── Records ──

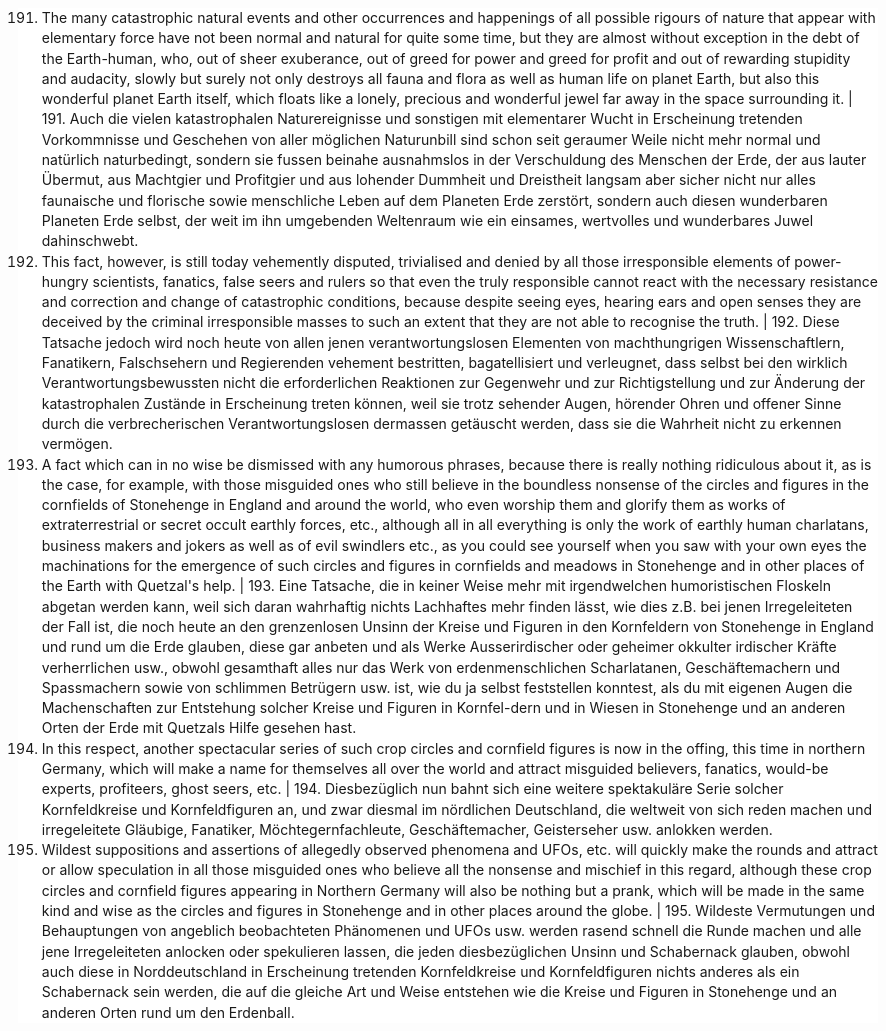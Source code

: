 191. The many catastrophic natural events and other occurrences and happenings of all possible rigours of nature that appear with elementary force have not been normal and natural for quite some time, but they are almost without exception in the debt of the Earth-human, who, out of sheer exuberance, out of greed for power and greed for profit and out of rewarding stupidity and audacity, slowly but surely not only destroys all fauna and flora as well as human life on planet Earth, but also this wonderful planet Earth itself, which floats like a lonely, precious and wonderful jewel far away in the space surrounding it.  | 191. Auch die vielen katastrophalen Naturereignisse und sonstigen mit elementarer Wucht in Erscheinung tretenden Vorkommnisse und Geschehen von aller möglichen Naturunbill sind schon seit geraumer Weile nicht mehr normal und natürlich naturbedingt, sondern sie fussen beinahe ausnahmslos in der Verschuldung des Menschen der Erde, der aus lauter Übermut, aus Machtgier und Profitgier und aus lohender Dummheit und Dreistheit langsam aber sicher nicht nur alles faunaische und florische sowie menschliche Leben auf dem Planeten Erde zerstört, sondern auch diesen wunderbaren Planeten Erde selbst, der weit im ihn umgebenden Weltenraum wie ein einsames, wertvolles und wunderbares Juwel dahinschwebt.   
192. This fact, however, is still today vehemently disputed, trivialised and denied by all those irresponsible elements of power-hungry scientists, fanatics, false seers and rulers so that even the truly responsible cannot react with the necessary resistance and correction and change of catastrophic conditions, because despite seeing eyes, hearing ears and open senses they are deceived by the criminal irresponsible masses to such an extent that they are not able to recognise the truth.  | 192. Diese Tatsache jedoch wird noch heute von allen jenen verantwortungslosen Elementen von machthungrigen Wissenschaftlern, Fanatikern, Falschsehern und Regierenden vehement bestritten, bagatellisiert und verleugnet, dass selbst bei den wirklich Verantwortungsbewussten nicht die erforderlichen Reaktionen zur Gegenwehr und zur Richtigstellung und zur Änderung der katastrophalen Zustände in Erscheinung treten können, weil sie trotz sehender Augen, hörender Ohren und offener Sinne durch die verbrecherischen Verantwortungslosen dermassen getäuscht werden, dass sie die Wahrheit nicht zu erkennen vermögen.   
193. A fact which can in no wise be dismissed with any humorous phrases, because there is really nothing ridiculous about it, as is the case, for example, with those misguided ones who still believe in the boundless nonsense of the circles and figures in the cornfields of Stonehenge in England and around the world, who even worship them and glorify them as works of extraterrestrial or secret occult earthly forces, etc., although all in all everything is only the work of earthly human charlatans, business makers and jokers as well as of evil swindlers etc., as you could see yourself when you saw with your own eyes the machinations for the emergence of such circles and figures in cornfields and meadows in Stonehenge and in other places of the Earth with Quetzal's help.  | 193. Eine Tatsache, die in keiner Weise mehr mit irgendwelchen humoristischen Floskeln abgetan werden kann, weil sich daran wahrhaftig nichts Lachhaftes mehr finden lässt, wie dies z.B. bei jenen Irregeleiteten der Fall ist, die noch heute an den grenzenlosen Unsinn der Kreise und Figuren in den Kornfeldern von Stonehenge in England und rund um die Erde glauben, diese gar anbeten und als Werke Ausserirdischer oder geheimer okkulter irdischer Kräfte verherrlichen usw., obwohl gesamthaft alles nur das Werk von erdenmenschlichen Scharlatanen, Geschäftemachern und Spassmachern sowie von schlimmen Betrügern usw. ist, wie du ja selbst feststellen konntest, als du mit eigenen Augen die Machenschaften zur Entstehung solcher Kreise und Figuren in Kornfel-dern und in Wiesen in Stonehenge und an anderen Orten der Erde mit Quetzals Hilfe gesehen hast.   
194. In this respect, another spectacular series of such crop circles and cornfield figures is now in the offing, this time in northern Germany, which will make a name for themselves all over the world and attract misguided believers, fanatics, would-be experts, profiteers, ghost seers, etc.  | 194. Diesbezüglich nun bahnt sich eine weitere spektakuläre Serie solcher Kornfeldkreise und Kornfeldfiguren an, und zwar diesmal im nördlichen Deutschland, die weltweit von sich reden machen und irregeleitete Gläubige, Fanatiker, Möchtegernfachleute, Geschäftemacher, Geisterseher usw. anlokken werden.   
195. Wildest suppositions and assertions of allegedly observed phenomena and UFOs, etc. will quickly make the rounds and attract or allow speculation in all those misguided ones who believe all the nonsense and mischief in this regard, although these crop circles and cornfield figures appearing in Northern Germany will also be nothing but a prank, which will be made in the same kind and wise as the circles and figures in Stonehenge and in other places around the globe.  | 195. Wildeste Vermutungen und Behauptungen von angeblich beobachteten Phänomenen und UFOs usw. werden rasend schnell die Runde machen und alle jene Irregeleiteten anlocken oder spekulieren lassen, die jeden diesbezüglichen Unsinn und Schabernack glauben, obwohl auch diese in Norddeutschland in Erscheinung tretenden Kornfeldkreise und Kornfeldfiguren nichts anderes als ein Schabernack sein werden, die auf die gleiche Art und Weise entstehen wie die Kreise und Figuren in Stonehenge und an anderen Orten rund um den Erdenball.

───

• About this task
Print exactly the lines running from the start of the entries above to the line with "wunderbares Juwel dahinschwebt.", both included; leave out any pictures.

• Task answer
Source code

: 191. The many catastrophic natural events and other occurrences and happenings of all possible rigours of nature that appear with elementary force have not been normal and natural for quite some time, but they are almost without exception in the debt of the Earth-human, who, out of sheer exuberance, out of greed for power and greed for profit and out of rewarding stupidity and audacity, slowly but surely not only destroys all fauna and flora as well as human life on planet Earth, but also this wonderful planet Earth itself, which floats like a lonely, precious and wonderful jewel far away in the space surrounding it.  | 191. Auch die vielen katastrophalen Naturereignisse und sonstigen mit elementarer Wucht in Erscheinung tretenden Vorkommnisse und Geschehen von aller möglichen Naturunbill sind schon seit geraumer Weile nicht mehr normal und natürlich naturbedingt, sondern sie fussen beinahe ausnahmslos in der Verschuldung des Menschen der Erde, der aus lauter Übermut, aus Machtgier und Profitgier und aus lohender Dummheit und Dreistheit langsam aber sicher nicht nur alles faunaische und florische sowie menschliche Leben auf dem Planeten Erde zerstört, sondern auch diesen wunderbaren Planeten Erde selbst, der weit im ihn umgebenden Weltenraum wie ein einsames, wertvolles und wunderbares Juwel dahinschwebt.   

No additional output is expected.